El maestro Germán Alcántara se formó en la Ciudad de Guatemala bajo la tutela de los maestros Vicente Andrino, Emilio Dressner y Lorenzo Morales. Se destacó como notable intérprete del cornetín, siendo por muchos años integrante de la Banda Marcial de Guatemala. Fue tal su maestría en ese instrumento, que el maestro Dressner compuso para él la polka de concierto “Los amores del corneta”. La Banda Marcial, fundada por Pedro Visoni y llevada a su primer apogeo por el director alemán Emilio Dressner, se desarrolló muy bien bajo la batuta de Alcántara tras su nombramiento como director de la misma en 1892.1 Sirvió en esa misma capacidad al frente de la Banda de Antigua Guatemala, y se desempeñó también como director del Conservatorio Nacional de Música desde 1906 hasta su muerte acaecida el 26 de marzo de 1910, durante el gobierno del licenciado Manuel Estrada Cabrera, el cual corrió con la cuenta de los gastos del sepelio.2

He aquí el escueto decreto por el cual el gobierno se compromete a pagar los gastos fúnebres:4

Palacio del Poder EjecutivoGuatemala, 26 de marzo de 1910.

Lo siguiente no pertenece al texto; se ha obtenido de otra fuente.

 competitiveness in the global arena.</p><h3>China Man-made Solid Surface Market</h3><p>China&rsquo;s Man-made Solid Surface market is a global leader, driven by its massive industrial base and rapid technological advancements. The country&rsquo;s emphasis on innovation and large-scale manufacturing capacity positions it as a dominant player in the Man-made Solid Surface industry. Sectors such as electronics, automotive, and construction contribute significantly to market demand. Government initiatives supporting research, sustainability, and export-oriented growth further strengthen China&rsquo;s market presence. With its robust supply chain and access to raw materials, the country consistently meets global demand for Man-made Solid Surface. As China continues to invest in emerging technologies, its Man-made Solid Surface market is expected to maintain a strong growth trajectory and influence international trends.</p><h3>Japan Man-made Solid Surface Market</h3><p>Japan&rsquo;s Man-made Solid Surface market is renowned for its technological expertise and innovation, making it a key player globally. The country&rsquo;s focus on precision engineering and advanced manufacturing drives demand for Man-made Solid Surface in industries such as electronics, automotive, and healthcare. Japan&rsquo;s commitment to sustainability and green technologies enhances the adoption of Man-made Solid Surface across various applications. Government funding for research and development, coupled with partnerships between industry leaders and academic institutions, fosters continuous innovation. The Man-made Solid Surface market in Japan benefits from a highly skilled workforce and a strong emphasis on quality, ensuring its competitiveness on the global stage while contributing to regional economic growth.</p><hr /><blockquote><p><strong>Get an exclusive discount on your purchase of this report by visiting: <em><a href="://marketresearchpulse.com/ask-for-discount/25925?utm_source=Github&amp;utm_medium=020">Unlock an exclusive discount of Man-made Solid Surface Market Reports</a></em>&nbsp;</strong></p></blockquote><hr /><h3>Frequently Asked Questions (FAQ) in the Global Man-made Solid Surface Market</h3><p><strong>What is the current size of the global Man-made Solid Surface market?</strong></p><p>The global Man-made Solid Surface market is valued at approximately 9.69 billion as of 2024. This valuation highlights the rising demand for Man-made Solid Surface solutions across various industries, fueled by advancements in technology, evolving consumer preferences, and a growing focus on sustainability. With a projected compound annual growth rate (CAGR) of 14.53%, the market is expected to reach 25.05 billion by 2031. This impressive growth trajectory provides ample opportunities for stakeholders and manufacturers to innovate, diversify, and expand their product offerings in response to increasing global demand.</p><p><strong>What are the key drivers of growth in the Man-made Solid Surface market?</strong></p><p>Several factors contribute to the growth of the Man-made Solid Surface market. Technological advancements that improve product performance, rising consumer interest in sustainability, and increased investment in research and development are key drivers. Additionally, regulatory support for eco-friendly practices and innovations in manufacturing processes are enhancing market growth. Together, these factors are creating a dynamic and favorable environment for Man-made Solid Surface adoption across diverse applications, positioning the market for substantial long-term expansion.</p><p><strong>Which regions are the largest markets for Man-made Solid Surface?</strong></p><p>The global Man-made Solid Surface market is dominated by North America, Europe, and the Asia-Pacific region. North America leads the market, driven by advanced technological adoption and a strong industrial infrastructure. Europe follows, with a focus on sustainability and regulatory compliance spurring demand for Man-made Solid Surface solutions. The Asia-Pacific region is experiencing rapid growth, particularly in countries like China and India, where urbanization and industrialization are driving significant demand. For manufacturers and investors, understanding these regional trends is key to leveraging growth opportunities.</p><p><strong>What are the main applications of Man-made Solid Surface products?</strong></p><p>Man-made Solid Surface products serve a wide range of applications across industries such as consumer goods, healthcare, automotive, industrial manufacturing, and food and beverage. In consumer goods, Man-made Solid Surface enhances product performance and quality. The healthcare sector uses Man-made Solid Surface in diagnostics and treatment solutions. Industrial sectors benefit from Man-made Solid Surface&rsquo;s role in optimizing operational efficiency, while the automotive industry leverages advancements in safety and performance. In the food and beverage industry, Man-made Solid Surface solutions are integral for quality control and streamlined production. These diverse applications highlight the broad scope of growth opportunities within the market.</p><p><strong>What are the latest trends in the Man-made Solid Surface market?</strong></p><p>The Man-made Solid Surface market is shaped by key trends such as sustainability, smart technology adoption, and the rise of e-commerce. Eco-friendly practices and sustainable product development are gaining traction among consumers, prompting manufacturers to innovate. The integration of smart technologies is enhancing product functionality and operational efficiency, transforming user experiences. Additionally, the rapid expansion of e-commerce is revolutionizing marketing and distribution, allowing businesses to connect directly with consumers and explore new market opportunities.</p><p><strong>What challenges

Habiendo fallecido en el servicio del Gobierno don Germán Alcántara quien desempeñaba la Dirección del Conservatorio Nacional de Música y había prestado otros servicios de especial importancia al país. 

El Presidente Constitucional de la República,

Acuerda:

Que por el Erario se costeen los gastos de luto de la familia y los de inhumación del cadáver.

  • Estrada Cabrera
  • Ministro de Instrucción Pública, Joaquín Méndez4

Como director, Alcántara era dueño de una autoridad nata y una recia personalidad, y como compositor, cultivó las instrumentaciones para banda y las piezas pertenecientes a la música de salón, las cuales se caracerizan por su encanto melódico de gran romanticismo. Varias de sus composiciones forman parte del patrimonio musical popular guatemalteco, formando parte del repertorio de las más destacadas marimbas y orquestas de Guatemala durante el siglo XX.5, 6

Postumamente, el Conservatorio Nacional de Música de Guatemala fue bautizado con su nombre y su efigie fue colocada en el billete de doscientos quetzales, que es la denominación más alta de la moneda guatemalteca.5

Entre sus obras más importantes están:

  • “La flor del café”, vals de cuatro números.
  • “Bella Guatemala”, mazurka
  • “Libre pensamiento”, marcha
  • “Dime que me amas”, vals de serenata5, 6

BIBLIOGRAFIA:

  1. La Ilustración del Pacífico (1898). “Nuestros grabados: don Germán Alcántara.La Ilustración del Pacífico (Guatemala: Siguere y Cía.) II: 153.
  2. Lehnhoff, Dieter (2005). Creación musical en Guatemala. Guatemala: Universidad Rafael Landívar y Fundación G&T Continental, Editorial Galería Guatemala. ISBN 99922-70-47-0
  3. «Ingreso al Conservatorio Nacional de Música». Ministerio de Cultura y Deportes. Guatemala. 2015. Archivado desde el original el 10 de noviembre de 2015.
  4. Matta, Juan (1912). Recopilación de las leyes de la República de Guatemala, 1910-1911 XXIX. Guatemala: Tipografía Nacional.
  5. «Reseña histórica del Conservatorio Nacional». Ministerio de Cultura y Deportes. Guatemala. 2015. Archivado desde el original el 11 de abril de 2015.
  6. Vásquez, Rafael (1950). Historia de la Música en Guatemala. Guatemala: Tipografía Nacional.